*What is being asked*
Take the data from its first line. Print each line exactly until the line containing "- Disable all" has been printed too.

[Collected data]

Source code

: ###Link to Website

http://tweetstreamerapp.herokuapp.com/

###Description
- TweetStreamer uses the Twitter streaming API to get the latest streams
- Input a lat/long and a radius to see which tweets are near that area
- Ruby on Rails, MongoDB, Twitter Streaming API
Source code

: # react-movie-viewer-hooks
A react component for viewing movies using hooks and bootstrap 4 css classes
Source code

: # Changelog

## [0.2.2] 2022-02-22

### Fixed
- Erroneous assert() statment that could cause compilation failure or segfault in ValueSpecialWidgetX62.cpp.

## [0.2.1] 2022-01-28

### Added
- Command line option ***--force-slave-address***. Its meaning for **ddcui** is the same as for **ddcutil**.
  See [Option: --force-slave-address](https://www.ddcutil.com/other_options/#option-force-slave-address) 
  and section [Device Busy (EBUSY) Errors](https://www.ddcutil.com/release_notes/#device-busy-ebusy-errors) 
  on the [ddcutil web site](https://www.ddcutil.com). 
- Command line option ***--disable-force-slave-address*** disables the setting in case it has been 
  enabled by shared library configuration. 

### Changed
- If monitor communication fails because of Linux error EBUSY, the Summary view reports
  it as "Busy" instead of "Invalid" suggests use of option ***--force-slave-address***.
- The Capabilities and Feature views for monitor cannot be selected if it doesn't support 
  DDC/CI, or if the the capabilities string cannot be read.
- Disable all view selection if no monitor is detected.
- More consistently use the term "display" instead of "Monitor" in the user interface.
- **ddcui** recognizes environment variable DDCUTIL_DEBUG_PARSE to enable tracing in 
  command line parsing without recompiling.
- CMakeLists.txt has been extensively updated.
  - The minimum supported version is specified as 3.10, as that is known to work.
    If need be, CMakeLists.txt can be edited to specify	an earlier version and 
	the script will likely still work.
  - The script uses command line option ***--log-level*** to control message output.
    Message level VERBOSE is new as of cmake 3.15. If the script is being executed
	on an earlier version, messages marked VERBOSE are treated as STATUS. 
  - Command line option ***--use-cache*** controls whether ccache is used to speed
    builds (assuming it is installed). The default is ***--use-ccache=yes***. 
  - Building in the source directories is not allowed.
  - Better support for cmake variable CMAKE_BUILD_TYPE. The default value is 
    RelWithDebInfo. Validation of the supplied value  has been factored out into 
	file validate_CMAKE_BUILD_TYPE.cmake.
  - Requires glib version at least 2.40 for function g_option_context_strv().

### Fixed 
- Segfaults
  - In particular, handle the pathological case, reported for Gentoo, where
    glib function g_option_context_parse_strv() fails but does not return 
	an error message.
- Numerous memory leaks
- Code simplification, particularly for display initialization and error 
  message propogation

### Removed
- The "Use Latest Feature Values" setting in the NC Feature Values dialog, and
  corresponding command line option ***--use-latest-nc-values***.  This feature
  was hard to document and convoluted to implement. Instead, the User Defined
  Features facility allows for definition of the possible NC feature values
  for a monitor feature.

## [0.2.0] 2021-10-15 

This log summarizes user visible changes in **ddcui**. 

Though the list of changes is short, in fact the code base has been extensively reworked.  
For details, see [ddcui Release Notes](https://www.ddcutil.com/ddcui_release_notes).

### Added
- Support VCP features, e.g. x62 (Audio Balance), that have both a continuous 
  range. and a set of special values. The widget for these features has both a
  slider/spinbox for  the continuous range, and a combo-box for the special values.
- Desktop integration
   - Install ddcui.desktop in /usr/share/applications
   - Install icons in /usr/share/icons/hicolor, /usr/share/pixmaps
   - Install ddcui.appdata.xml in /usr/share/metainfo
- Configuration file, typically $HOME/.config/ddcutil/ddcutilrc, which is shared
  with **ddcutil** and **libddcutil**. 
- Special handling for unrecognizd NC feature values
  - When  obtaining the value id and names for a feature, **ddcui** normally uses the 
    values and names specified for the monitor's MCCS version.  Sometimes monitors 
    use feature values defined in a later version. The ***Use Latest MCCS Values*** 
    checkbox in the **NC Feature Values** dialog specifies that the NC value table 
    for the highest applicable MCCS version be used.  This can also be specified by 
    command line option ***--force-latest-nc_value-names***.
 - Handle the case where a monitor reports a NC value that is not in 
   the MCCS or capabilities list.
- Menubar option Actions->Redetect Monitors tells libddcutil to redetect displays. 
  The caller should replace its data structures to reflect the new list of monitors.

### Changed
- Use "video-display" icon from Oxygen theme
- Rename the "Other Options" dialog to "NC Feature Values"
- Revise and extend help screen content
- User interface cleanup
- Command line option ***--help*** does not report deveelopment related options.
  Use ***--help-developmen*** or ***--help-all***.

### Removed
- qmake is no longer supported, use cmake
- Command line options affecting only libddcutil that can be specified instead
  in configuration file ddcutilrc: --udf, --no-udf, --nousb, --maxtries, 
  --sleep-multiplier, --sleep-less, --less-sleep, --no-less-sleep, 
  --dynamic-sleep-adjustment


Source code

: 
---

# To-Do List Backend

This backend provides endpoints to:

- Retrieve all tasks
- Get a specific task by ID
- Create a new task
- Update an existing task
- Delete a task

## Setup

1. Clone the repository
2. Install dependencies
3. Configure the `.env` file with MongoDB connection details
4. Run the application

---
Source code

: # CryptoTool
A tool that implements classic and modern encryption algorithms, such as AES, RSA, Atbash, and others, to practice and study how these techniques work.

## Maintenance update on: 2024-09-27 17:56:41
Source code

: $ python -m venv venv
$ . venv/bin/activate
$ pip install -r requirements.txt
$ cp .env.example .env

*Result of the exercise*
Source code

: ###Link to Website

http://tweetstreamerapp.herokuapp.com/

###Description
- TweetStreamer uses the Twitter streaming API to get the latest streams
- Input a lat/long and a radius to see which tweets are near that area
- Ruby on Rails, MongoDB, Twitter Streaming API
Source code

: # react-movie-viewer-hooks
A react component for viewing movies using hooks and bootstrap 4 css classes
Source code

: # Changelog

## [0.2.2] 2022-02-22

### Fixed
- Erroneous assert() statment that could cause compilation failure or segfault in ValueSpecialWidgetX62.cpp.

## [0.2.1] 2022-01-28

### Added
- Command line option ***--force-slave-address***. Its meaning for **ddcui** is the same as for **ddcutil**.
  See [Option: --force-slave-address](https://www.ddcutil.com/other_options/#option-force-slave-address) 
  and section [Device Busy (EBUSY) Errors](https://www.ddcutil.com/release_notes/#device-busy-ebusy-errors) 
  on the [ddcutil web site](https://www.ddcutil.com). 
- Command line option ***--disable-force-slave-address*** disables the setting in case it has been 
  enabled by shared library configuration. 

### Changed
- If monitor communication fails because of Linux error EBUSY, the Summary view reports
  it as "Busy" instead of "Invalid" suggests use of option ***--force-slave-address***.
- The Capabilities and Feature views for monitor cannot be selected if it doesn't support 
  DDC/CI, or if the the capabilities string cannot be read.
- Disable all view selection if no monitor is detected.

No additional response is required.